Table Of Contents
MPLS Virtual Private Networks (VPNs)
This document describes the Multiprotocol Label Switching (MPLS) Virtual Private Network (VPN) feature and includes the following sections:
The IP virtual private network (VPN) feature for Multiprotocol Label Switching (MPLS) allows a Cisco IOS network to deploy scalable IPv4 Layer 3 VPN backbone services. An IP VPN is the foundation companies use for deploying or administering value-added services including applications and data hosting network commerce, and telephony services to business customers. In private local area networks (LANs), IP-based intranets have fundamentally changed the way companies conduct their business. Companies are moving their business applications to their intranets to extend over a wide area network (WAN). Companies are also embracing the needs of their customers, suppliers, and partners by using extranets (an intranet that encompasses multiple businesses). With extranets, companies reduce business process costs by facilitating supply-chain automation, electronic data interchange (EDI), and other forms of network commerce. To take advantage of this business opportunity, service providers must have an IP VPN infrastructure that delivers private network services to businesses over a public infrastructure.

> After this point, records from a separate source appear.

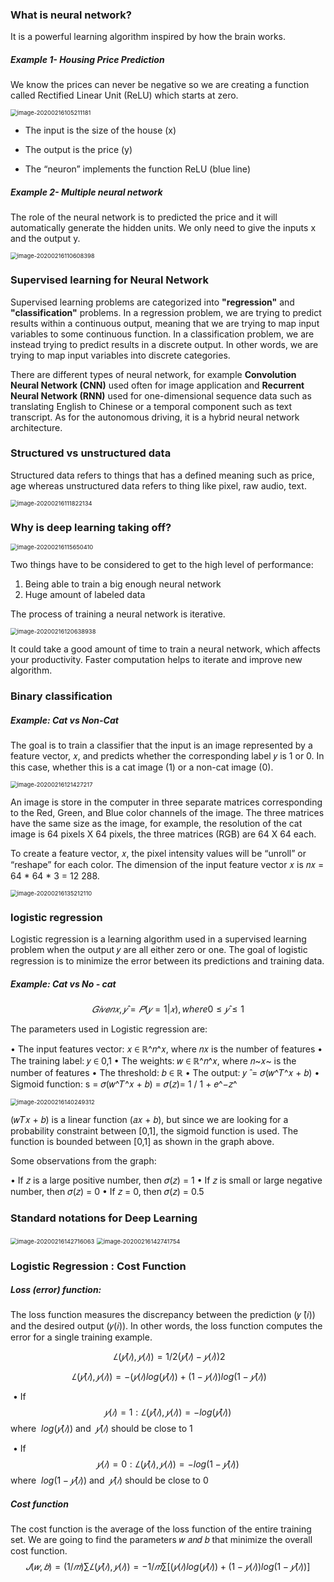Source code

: ### What is neural network?

It is a powerful learning algorithm inspired by how the brain works.



##### Example 1- Housing Price Prediction

We know the prices can never be negative so we are creating a function called Rectified Linear Unit (ReLU) which starts at zero.

<img src="C:\Users\hyojung\AppData\Roaming\Typora\typora-user-images\image-20200216105211181.png" alt="image-20200216105211181" style="zoom:67%;" />

- The input is the size of the house (x) 

- The output is the price (y) 

- The “neuron” implements the function ReLU (blue line) 

  

##### Example 2- Multiple neural network

The role of the neural network is to predicted the price and it will automatically generate the hidden units. We only need to give the inputs x and the output y.  



<img src="C:\Users\hyojung\AppData\Roaming\Typora\typora-user-images\image-20200216110608398.png" alt="image-20200216110608398" style="zoom:67%;" />



### Supervised learning for Neural Network

Supervised learning problems are categorized into **"regression"** and **"classification"** problems. In a regression problem, we are trying to predict results within a continuous output, meaning that we are trying to map input variables to some continuous function. In a classification problem, we are instead trying to predict results in a discrete output. In other words, we are trying to map input variables into discrete categories.

There are different types of neural network, for example **Convolution Neural Network (CNN)** used often for image application and **Recurrent Neural Network (RNN)** used for one-dimensional sequence data such as translating English to Chinese or a temporal component such as text transcript. As for the autonomous driving, it is a hybrid neural network architecture.

### Structured vs unstructured data

Structured data refers to things that has a defined meaning such as price, age whereas unstructured data refers to thing like pixel, raw audio, text.

<img src="C:\Users\hyojung\AppData\Roaming\Typora\typora-user-images\image-20200216111822134.png" alt="image-20200216111822134" style="zoom:67%;" />



### Why is deep learning taking off?

<img src="C:\Users\hyojung\AppData\Roaming\Typora\typora-user-images\image-20200216115650410.png" alt="image-20200216115650410" style="zoom:67%;" />

Two things have to be considered to get to the high level of performance: 

1. Being able to train a big enough neural network 
2.  Huge amount of labeled data 



The process of training a neural network is iterative. 

<img src="C:\Users\hyojung\AppData\Roaming\Typora\typora-user-images\image-20200216120638938.png" alt="image-20200216120638938" style="zoom:67%;" />

It could take a good amount of time to train a neural network, which affects your productivity. Faster computation helps to iterate and improve new algorithm. 



### Binary classification

##### Example: Cat vs Non-Cat

The goal is to train a classifier that the input is an image represented by a feature vector, 𝑥, and predicts whether the corresponding label 𝑦 is 1 or 0. In this case, whether this is a cat image (1) or a non-cat image (0).

<img src="C:\Users\hyojung\AppData\Roaming\Typora\typora-user-images\image-20200216121427217.png" alt="image-20200216121427217" style="zoom:67%;" />

An image is store in the computer in three separate matrices corresponding to the Red, Green, and Blue color channels of the image. The three matrices have the same size as the image, for example, the resolution of the cat image is 64 pixels X 64 pixels, the three matrices (RGB) are 64 X 64 each.

To create a feature vector, 𝑥, the pixel intensity values will be “unroll” or “reshape” for each color. The dimension of the input feature vector 𝑥 is 𝑛𝑥 = 64 * 64 * 3 = 12 288. 

 <img src="C:\Users\hyojung\AppData\Roaming\Typora\typora-user-images\image-20200216135212110.png" alt="image-20200216135212110" style="zoom:67%;" />

### logistic regression

Logistic regression is a learning algorithm used in a supervised learning problem when the output 𝑦 are all either zero or one. The goal of logistic regression is to minimize the error between its predictions and training data. 



##### Example: Cat vs No - cat 

$$
𝐺𝑖𝑣𝑒𝑛 𝑥 , 𝑦 ̂ = 𝑃(𝑦 = 1|𝑥), where 0 ≤ 𝑦 ̂ ≤ 1 
$$

The parameters used in Logistic regression are: 

• The input features vector:   𝑥 ∈ ℝ^𝑛^𝑥, where 𝑛𝑥 is the number of features
• The training label:  𝑦 ∈ 0,1 
• The weights: 𝑤 ∈ ℝ^𝑛^𝑥, where 𝑛~𝑥~ is the number of features 
• The threshold: 𝑏 ∈ ℝ • The output: 𝑦 ̂ = 𝜎(𝑤^𝑇^𝑥 + 𝑏) 
• Sigmoid function: s = 𝜎(𝑤^𝑇^𝑥 + 𝑏) = 𝜎(𝑧)= 1 / 1 + 𝑒^−𝑧^

<img src="C:\Users\hyojung\AppData\Roaming\Typora\typora-user-images\image-20200216140249312.png" alt="image-20200216140249312" style="zoom:67%;" />

(𝑤𝑇𝑥 + 𝑏)  is a linear function (𝑎𝑥 + 𝑏), but since we are looking for a probability constraint between [0,1], the sigmoid function is used. The function is bounded between [0,1] as shown in the graph above.

Some observations from the graph: 

• If 𝑧 is a large positive number, then 𝜎(𝑧) = 1 
• If 𝑧 is small or large negative number, then 𝜎(𝑧) = 0 
• If 𝑧 = 0, then 𝜎(𝑧) = 0.5 



### Standard notations for Deep Learning

<img src="C:\Users\hyojung\AppData\Roaming\Typora\typora-user-images\image-20200216142716063.png" alt="image-20200216142716063" style="zoom:67%;" />

<img src="C:\Users\hyojung\AppData\Roaming\Typora\typora-user-images\image-20200216142741754.png" alt="image-20200216142741754" style="zoom:67%;" />

### Logistic Regression : Cost Function

##### Loss (error) function: 

The loss function measures the discrepancy between the prediction (𝑦 ̂(𝑖)) and the desired output (𝑦(𝑖)). In other words, the loss function computes the error for a single training example. 


$$\ 𝐿(𝑦 ̂(𝑖),𝑦(𝑖)) = 1 /2 (𝑦 ̂(𝑖) − 𝑦(𝑖))2 $$


$$\ 𝐿(𝑦 ̂(𝑖),𝑦(𝑖)) = −( 𝑦(𝑖) log(𝑦 ̂(𝑖)) + (1 − 𝑦(𝑖))log (1 − 𝑦 ̂(𝑖))$$

​	• If $$ 𝑦(𝑖) = 1: 𝐿(𝑦 ̂(𝑖),𝑦(𝑖)) = −log(𝑦 ̂(𝑖))$$ where $\ log(𝑦 ̂(𝑖))$ and $\ 𝑦 ̂(𝑖)$​  should be close to 1  

​	• If $$𝑦(𝑖) = 0: 𝐿(𝑦 ̂(𝑖),𝑦(𝑖)) = −log(1 − 𝑦 ̂(𝑖))$$ where $\ log(1 − 𝑦 ̂(𝑖))$ and $\ 𝑦 ̂(𝑖)$ should be close to 0 

##### Cost function

 The cost function is the average of the loss function of the entire training set. We are going to find the parameters 𝑤 𝑎𝑛𝑑 𝑏 that minimize the overall cost function. 
$$ 𝐽(𝑤,𝑏) = (1/ 𝑚)∑𝐿(𝑦 ̂(𝑖),𝑦(𝑖)) = − 1/𝑚∑[( 𝑦(𝑖) log(𝑦 ̂(𝑖)) + (1 − 𝑦(𝑖))log (1 − 𝑦 ̂(𝑖))] $$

IP Virtual Private Networks
To effectively implement an IP VPN in your facility, ensure your IP VPN meets the following basic requirements:
Privacy—All IP VPNs offer privacy over a shared (public) network infrastructure. Most companies use an encrypted tunnel. This is only one of several ways to provide network and data privacy.
Scalability—For proper service delivery, VPNs must scale to serve hundreds of thousands of sites and users. Besides being a managed service, VPNs are also a management tool for service providers to control access to services. One example is Closed User Groups for data and voice services.
Flexibility—IP VPNs must handle the any-to-any traffic patterns characteristic of corporate intranets and extranets, in which data no longer flows to and from a central location. VPNs must also have the inherent flexibility to add new sites quickly, connect users over different media, and meet the increasingly sophisticated transport and bandwidth requirements of new intranet applications.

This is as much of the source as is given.